- Written by: Andrew Solt Greg Vines
- Directed by: Andrew Solt
- Starring: Bea Arthur Rue McClanahan Betty White
- Music by: Richard Friedman Tony Hodson Cory Lerios
- Opening theme: "Thank You for Being a Friend"
- Country of origin: United States
- Original language: English

Production
- Executive producers: Andrew Solt Greg Vines
- Producers: Barry Kaplan Mary Sherwood
- Editors: Ernie Hornberger Leslie Tong
- Running time: 90 minutes
- Production companies: Andrew Solt Productions Lifetime Productions

Original release
- Network: Lifetime
- Release: June 2, 2003

Related
- The Golden Girls

= The Golden Girls: Their Greatest Moments =

The Golden Girls: Their Greatest Moments is a 2003 American television special that reunited the cast of the 1985–1992 sitcom The Golden Girls. It originally aired on Lifetime on June 2, 2003.

==Summary==
Bea Arthur, Rue McClanahan and Betty White reunite to co-host a retrospective of The Golden Girls. Estelle Getty, who had retired from show business, was unable to participate due to failing health.
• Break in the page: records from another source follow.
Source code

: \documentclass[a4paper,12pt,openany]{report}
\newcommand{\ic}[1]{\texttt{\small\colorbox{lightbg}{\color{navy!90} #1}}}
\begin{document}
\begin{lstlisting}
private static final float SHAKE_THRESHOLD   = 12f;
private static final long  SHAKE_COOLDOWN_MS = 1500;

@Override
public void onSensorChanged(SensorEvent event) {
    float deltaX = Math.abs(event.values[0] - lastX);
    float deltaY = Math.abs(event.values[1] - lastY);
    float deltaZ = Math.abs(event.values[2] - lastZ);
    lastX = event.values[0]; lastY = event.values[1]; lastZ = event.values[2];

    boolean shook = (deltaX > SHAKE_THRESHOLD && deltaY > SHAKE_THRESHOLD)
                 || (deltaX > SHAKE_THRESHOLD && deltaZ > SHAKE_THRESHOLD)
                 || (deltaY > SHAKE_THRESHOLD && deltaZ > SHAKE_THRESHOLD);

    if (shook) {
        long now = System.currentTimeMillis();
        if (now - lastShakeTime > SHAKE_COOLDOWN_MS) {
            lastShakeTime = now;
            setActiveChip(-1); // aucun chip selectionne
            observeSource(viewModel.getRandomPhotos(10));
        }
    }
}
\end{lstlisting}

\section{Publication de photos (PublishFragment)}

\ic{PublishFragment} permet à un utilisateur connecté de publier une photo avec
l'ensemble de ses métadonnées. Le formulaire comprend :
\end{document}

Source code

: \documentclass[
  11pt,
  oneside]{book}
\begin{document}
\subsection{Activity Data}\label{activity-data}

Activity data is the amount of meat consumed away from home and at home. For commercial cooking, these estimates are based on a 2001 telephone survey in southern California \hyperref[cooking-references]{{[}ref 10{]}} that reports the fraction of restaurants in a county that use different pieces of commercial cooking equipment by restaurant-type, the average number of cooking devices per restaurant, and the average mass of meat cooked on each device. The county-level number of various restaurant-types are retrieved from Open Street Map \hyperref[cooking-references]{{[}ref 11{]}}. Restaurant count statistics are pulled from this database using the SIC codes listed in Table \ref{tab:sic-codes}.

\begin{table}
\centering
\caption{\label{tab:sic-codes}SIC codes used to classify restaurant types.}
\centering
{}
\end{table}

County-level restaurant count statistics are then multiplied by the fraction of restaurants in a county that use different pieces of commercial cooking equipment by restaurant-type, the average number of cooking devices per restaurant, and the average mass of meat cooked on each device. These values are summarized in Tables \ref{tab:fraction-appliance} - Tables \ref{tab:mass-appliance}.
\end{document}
The special features a montage of clips from the women's favorite episodes and musical moments from the show, never-before-seen bloopers and outtakes, behind-the-scenes footage, as well as interviews with executive producers Paul Junger Witt and Tony Thomas, and creator/writer Susan Harris.

The women also introduce clips focused on their individual characters and comment on their character's specific traits and quirks. During the special, Bea Arthur pays tribute to actor Herb Edelman, who played the recurring role of her character's ex-husband Stanley Zbornak during the series' seven-year run. A new version of the show's theme song "Thank You for Being a Friend" was recorded for this special.

==Cast==
===Principal cast===
- Bea Arthur
- Rue McClanahan
- Betty White

===Guest stars===
- Paul Junger Witt
- Tony Thomas
- Susan Harris

==Reception==
The Golden Girls: Their Greatest Moments became the highest-rated special in Lifetime network's 19-year history, averaging a 3.7 household rating (4.2 million viewers) during its premiere on June 2, 2003; the second was The Designing Women Reunion which scored a 3.1 rating with 3.3 million viewers when it aired the following month.

The six-hour "Golden Girls" event on Lifetime from 6:00 p.m. to 12 midnight, which included the 90-minute reunion special, the pilot episode, the one-hour series finale and additional favorite episodes of The Golden Girls, was seen by an estimated 15 million viewers.

Lifetime subsequently rebroadcast the special on December 15, 2003 and again on November 12, 2005 to commemorate the show's 20th anniversary.